Abstract

Current Earth observation systems generate massive amounts of satellite image time series to keep track of geographical areas over time to monitor and identify environmental and climate change. Efficiently analyzing such data remains an unresolved issue in remote sensing. In classifying land cover, utilizing SITS rather than one image might benefit differentiating across classes because of their varied temporal patterns. The aim was to forecast the land cover class of a group of pixels as a multi-class single-label classification problem given their time series gathered using satellite images. In this article, we exploit SITS to assess the capability of several spatial and temporal deep learning models with the proposed architecture.

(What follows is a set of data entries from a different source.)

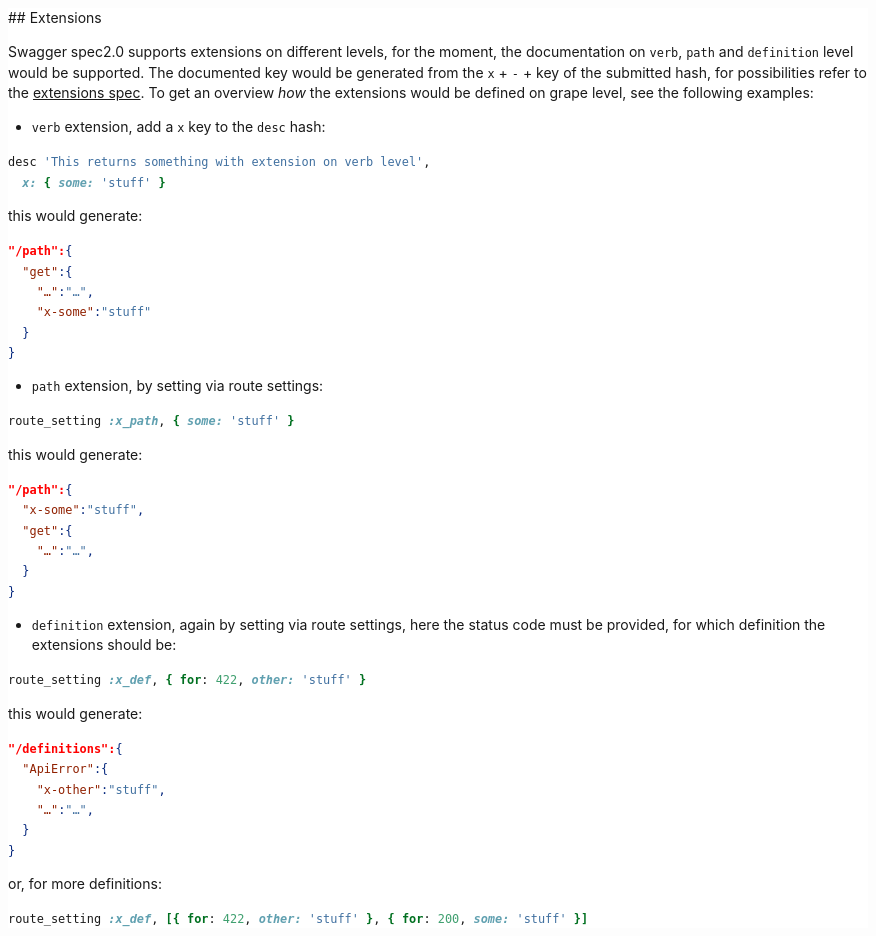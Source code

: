 <a name="extensions" />
## Extensions

Swagger spec2.0 supports extensions on different levels, for the moment,
the documentation on `verb`, `path` and `definition` level would be supported.
The documented key would be generated from the `x` + `-` + key of the submitted hash,
for possibilities refer to the [extensions spec](spec/lib/extensions_spec.rb).
To get an overview *how* the extensions would be defined on grape level, see the following examples:

- `verb` extension, add a `x` key to the `desc` hash:
```ruby
desc 'This returns something with extension on verb level',
  x: { some: 'stuff' }
```
this would generate:
```json
"/path":{
  "get":{
    "…":"…",
    "x-some":"stuff"
  }
}
```

- `path` extension, by setting via route settings:
```ruby
route_setting :x_path, { some: 'stuff' }
```
this would generate:
```json
"/path":{
  "x-some":"stuff",
  "get":{
    "…":"…",
  }
}
```

- `definition` extension, again by setting via route settings,
here the status code must be provided, for which definition the extensions should be:
```ruby
route_setting :x_def, { for: 422, other: 'stuff' }
```
this would generate:
```json
"/definitions":{
  "ApiError":{
    "x-other":"stuff",
    "…":"…",
  }
}
```
or, for more definitions:
```ruby
route_setting :x_def, [{ for: 422, other: 'stuff' }, { for: 200, some: 'stuff' }]
```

The models implemented are the bidirectional gated recurrent unit (GRU), temporal convolutional neural networks (TCNN), GRU + TCNN, attention on TCNN, and attention of GRU + TCNN. The proposed architecture integrates univariate, multivariate, and pixel coordinates for the Reunion Island’s landcover classification (LCC). the evaluation of the proposed architecture with deep neural networks on the test dataset determined that blending univariate and multivariate with a recurrent neural network and pixel coordinates achieved increased accuracy with higher F1 scores for each class label. The results suggest that the models also performed exceptionally well when executed in a partitioned manner for the LCC task compared to the temporal models. This study demonstrates that using deep learning approaches paired with spatiotemporal SITS data addresses the difficult task of cost-effectively classifying land cover, contributing to a sustainable environment.